Old runtimes are out of support with the latest test SDK, impacting things like long-term-stable regression tests originally built against netcoreapp3.1 or net461 and left that way. These projects will not be recognised as test projects; so one may either force relevant msbuild properties, or simply update the target runtime to one that is in support.
The Fake build system command line tool currently (5.23.x, 6.0 alpha) doesn't handle it at all - the former may work for limited scenarios, but more complicated ones fall over with library version mismatches; the latter politely asks for a v6 runtime and stops. This means going for one of the alternatives listed in the Fake.build documentation, either a full blown project building an executable, or running a script with dotnet fsi and invoking paket on the command line.
However, since net5.0, scripts are able to reference nuget packages from a script directly; so rather than having a paket.dependencies, with a #r "paket: groupref [whatever] //", and a call out to paket on the command line, your scripts can be self-contained, with a block of #r "nuget: [library][, optional version]" lines at the top, and a command line that is just dotnet fsi [my fake script.fsx].
Since rc1 there has been a serious regression, microsoft/vstest#4014, which impacts the use of command line property arguments to customise the behaviour of dotnet test, with at most one such argument being passed through to msbuild. This is apparently fixed for SDK 7.0.101, but for the moment there are workrounds, involving passing the parameters as environment variable to the test process.

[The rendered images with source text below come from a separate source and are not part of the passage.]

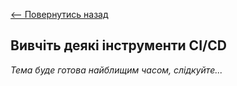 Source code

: [<-- Повернутись назад](index.md)

## Вивчіть деякі інструменти CI/CD

*Тема буде готова найблищим часом, слідкуйте...* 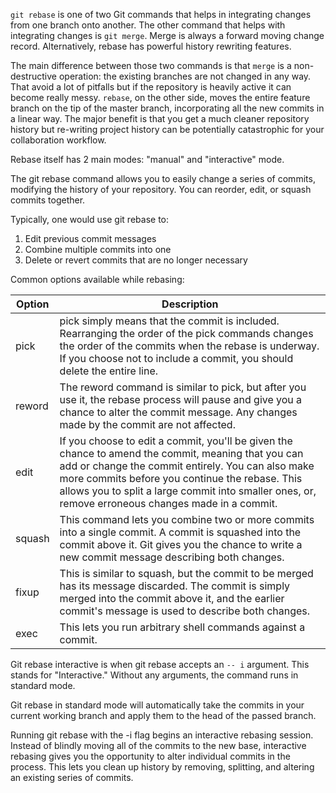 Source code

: `git rebase` is one of two Git commands that helps in integrating changes from one branch onto another. The other command that helps with integrating changes is `git merge`. Merge is always a forward moving change record. Alternatively, rebase has powerful history rewriting features.

The main difference between those two commands is that `merge` is a non-destructive operation: the existing branches are not changed in any way. That avoid a lot of pitfalls but if the repository is heavily active it can become really messy. `rebase`, on the other side, moves the entire feature branch on the tip of the master branch, incorporating all the new commits in a linear way. The major benefit is that you get a much cleaner repository history but re-writing project history can be potentially catastrophic for your collaboration workflow.

Rebase itself has 2 main modes: "manual" and "interactive" mode.

The git rebase command allows you to easily change a series of commits, modifying the history of your repository. You can reorder, edit, or squash commits together.

Typically, one would use git rebase to:

1) Edit previous commit messages
2) Combine multiple commits into one
3) Delete or revert commits that are no longer necessary

Common options available while rebasing:

| Option        | Description |
| ------------- |------------- |
| pick      |pick simply means that the commit is included. Rearranging the order of the pick commands changes the order of the commits when the rebase is underway. If you choose not to include a commit, you should delete the entire line. |
| reword      | The reword command is similar to pick, but after you use it, the rebase process will pause and give you a chance to alter the commit message. Any changes made by the commit are not affected. |
| edit | If you choose to edit a commit, you'll be given the chance to amend the commit, meaning that you can add or change the commit entirely. You can also make more commits before you continue the rebase. This allows you to split a large commit into smaller ones, or, remove erroneous changes made in a commit. |
| squash | This command lets you combine two or more commits into a single commit. A commit is squashed into the commit above it. Git gives you the chance to write a new commit message describing both changes. |
| fixup | This is similar to squash, but the commit to be merged has its message discarded. The commit is simply merged into the commit above it, and the earlier commit's message is used to describe both changes.|
| exec | This lets you run arbitrary shell commands against a commit. |

Git rebase interactive is when git rebase accepts an `-- i` argument. This stands for "Interactive." Without any arguments, the command runs in standard mode.

Git rebase in standard mode will automatically take the commits in your current working branch and apply them to the head of the passed branch.

Running git rebase with the -i flag begins an interactive rebasing session. Instead of blindly moving all of the commits to the new base, interactive rebasing gives you the opportunity to alter individual commits in the process. This lets you clean up history by removing, splitting, and altering an existing series of commits.
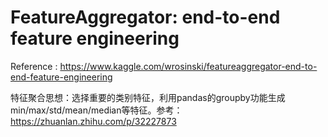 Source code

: # FeatureAggregator: end-to-end feature engineering

Reference : https://www.kaggle.com/wrosinski/featureaggregator-end-to-end-feature-engineering

特征聚合思想：选择重要的类别特征，利用pandas的groupby功能生成min/max/std/mean/median等特征。参考：https://zhuanlan.zhihu.com/p/32227873
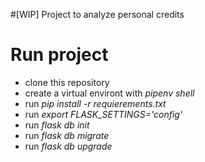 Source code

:
#[WIP] Project to analyze personal credits

# Run project
 - clone this repository
 - create a virtual environt with *pipenv shell*
 - run *pip install -r requierements.txt*
 - run *export FLASK_SETTINGS='config'*
 - run *flask db init*
 - run *flask db migrate*
 - run *flask db upgrade*
 
 

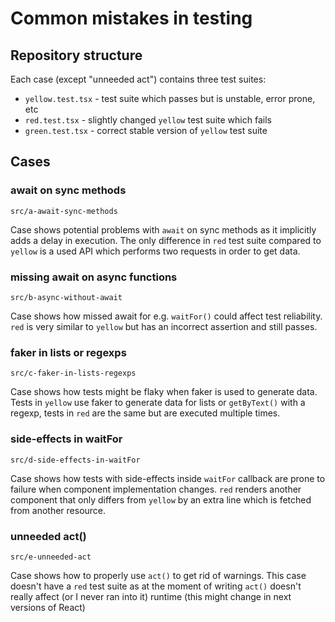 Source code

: # Common mistakes in testing

## Repository structure

Each case (except "unneeded act") contains three test suites:
* `yellow.test.tsx` - test suite which passes but is unstable, error prone, etc
* `red.test.tsx` - slightly changed `yellow` test suite which fails
* `green.test.tsx` - correct stable version of `yellow` test suite

## Cases

### await on sync methods
`src/a-await-sync-methods`

Case shows potential problems with `await` on sync methods as it implicitly adds a delay in execution. The only difference in `red` test suite compared to `yellow` is a used API which performs two requests in order to get data.

### missing await on async functions
`src/b-async-without-await`

Case shows how missed await for e.g. `waitFor()` could affect test reliability. `red` is very similar to `yellow` but has an incorrect assertion and still passes.

### faker in lists or regexps
`src/c-faker-in-lists-regexps`

Case shows how tests might be flaky when faker is used to generate data. Tests in `yellow` use faker to generate data for lists or `getByText()` with a regexp, tests in `red` are the same but are executed multiple times.

### side-effects in waitFor
`src/d-side-effects-in-waitFor`

Case shows how tests with side-effects inside `waitFor` callback are prone to failure when component implementation changes. `red` renders another component that only differs from `yellow` by an extra line which is fetched from another resource.

### unneeded act()
`src/e-unneeded-act`

Case shows how to properly use `act()` to get rid of warnings. This case doesn't have a `red` test suite as at the moment of writing `act()` doesn't really affect (or I never ran into it) runtime (this might change in next versions of React) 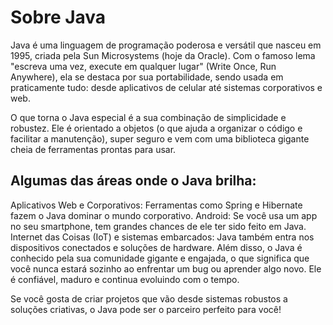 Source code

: # Sobre Java

Java é uma linguagem de programação poderosa e versátil que nasceu em 1995, criada pela Sun Microsystems (hoje da Oracle). Com o famoso lema "escreva uma vez, execute em qualquer lugar" (Write Once, Run Anywhere), ela se destaca por sua portabilidade, sendo usada em praticamente tudo: desde aplicativos de celular até sistemas corporativos e web.

O que torna o Java especial é a sua combinação de simplicidade e robustez. Ele é orientado a objetos (o que ajuda a organizar o código e facilitar a manutenção), super seguro e vem com uma biblioteca gigante cheia de ferramentas prontas para usar.

## Algumas das áreas onde o Java brilha:

Aplicativos Web e Corporativos: Ferramentas como Spring e Hibernate fazem o Java dominar o mundo corporativo.
Android: Se você usa um app no seu smartphone, tem grandes chances de ele ter sido feito em Java.
Internet das Coisas (IoT) e sistemas embarcados: Java também entra nos dispositivos conectados e soluções de hardware.
Além disso, o Java é conhecido pela sua comunidade gigante e engajada, o que significa que você nunca estará sozinho ao enfrentar um bug ou aprender algo novo. Ele é confiável, maduro e continua evoluindo com o tempo.

Se você gosta de criar projetos que vão desde sistemas robustos a soluções criativas, o Java pode ser o parceiro perfeito para você!

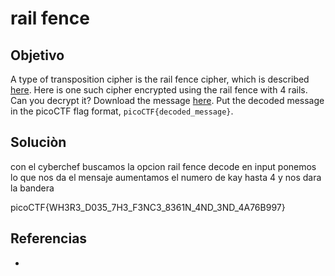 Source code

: # rail fence
## Objetivo
A type of transposition cipher is the rail fence cipher, which is described [here](https://en.wikipedia.org/wiki/Rail_fence_cipher). Here is one such cipher encrypted using the rail fence with 4 rails. Can you decrypt it? Download the message [here](https://artifacts.picoctf.net/c/274/message.txt). Put the decoded message in the picoCTF flag format, `picoCTF{decoded_message}`.

## Soluciòn
con el cyberchef buscamos la opcion rail fence decode
en input ponemos lo que nos da el mensaje 
aumentamos  el numero de kay hasta 4 y nos dara la bandera


picoCTF{WH3R3_D035_7H3_F3NC3_8361N_4ND_3ND_4A76B997}

## Referencias
- []()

Use this the function defined in this gist to intercept the TestOptions emitted by WithAltCoverOptions and similar functions and move the parameters to the environment. This gist shows an example of use.
The corresponding change is as shown in this gist
No changes needed for the instrumentation and collection phases, but if you use any of these to drive dotnet test, then test-run related properties currently passed on the command line must be pushed into the environment. For any hand-rolled command line construction, the similar property to environment variable process will have to be made by hand.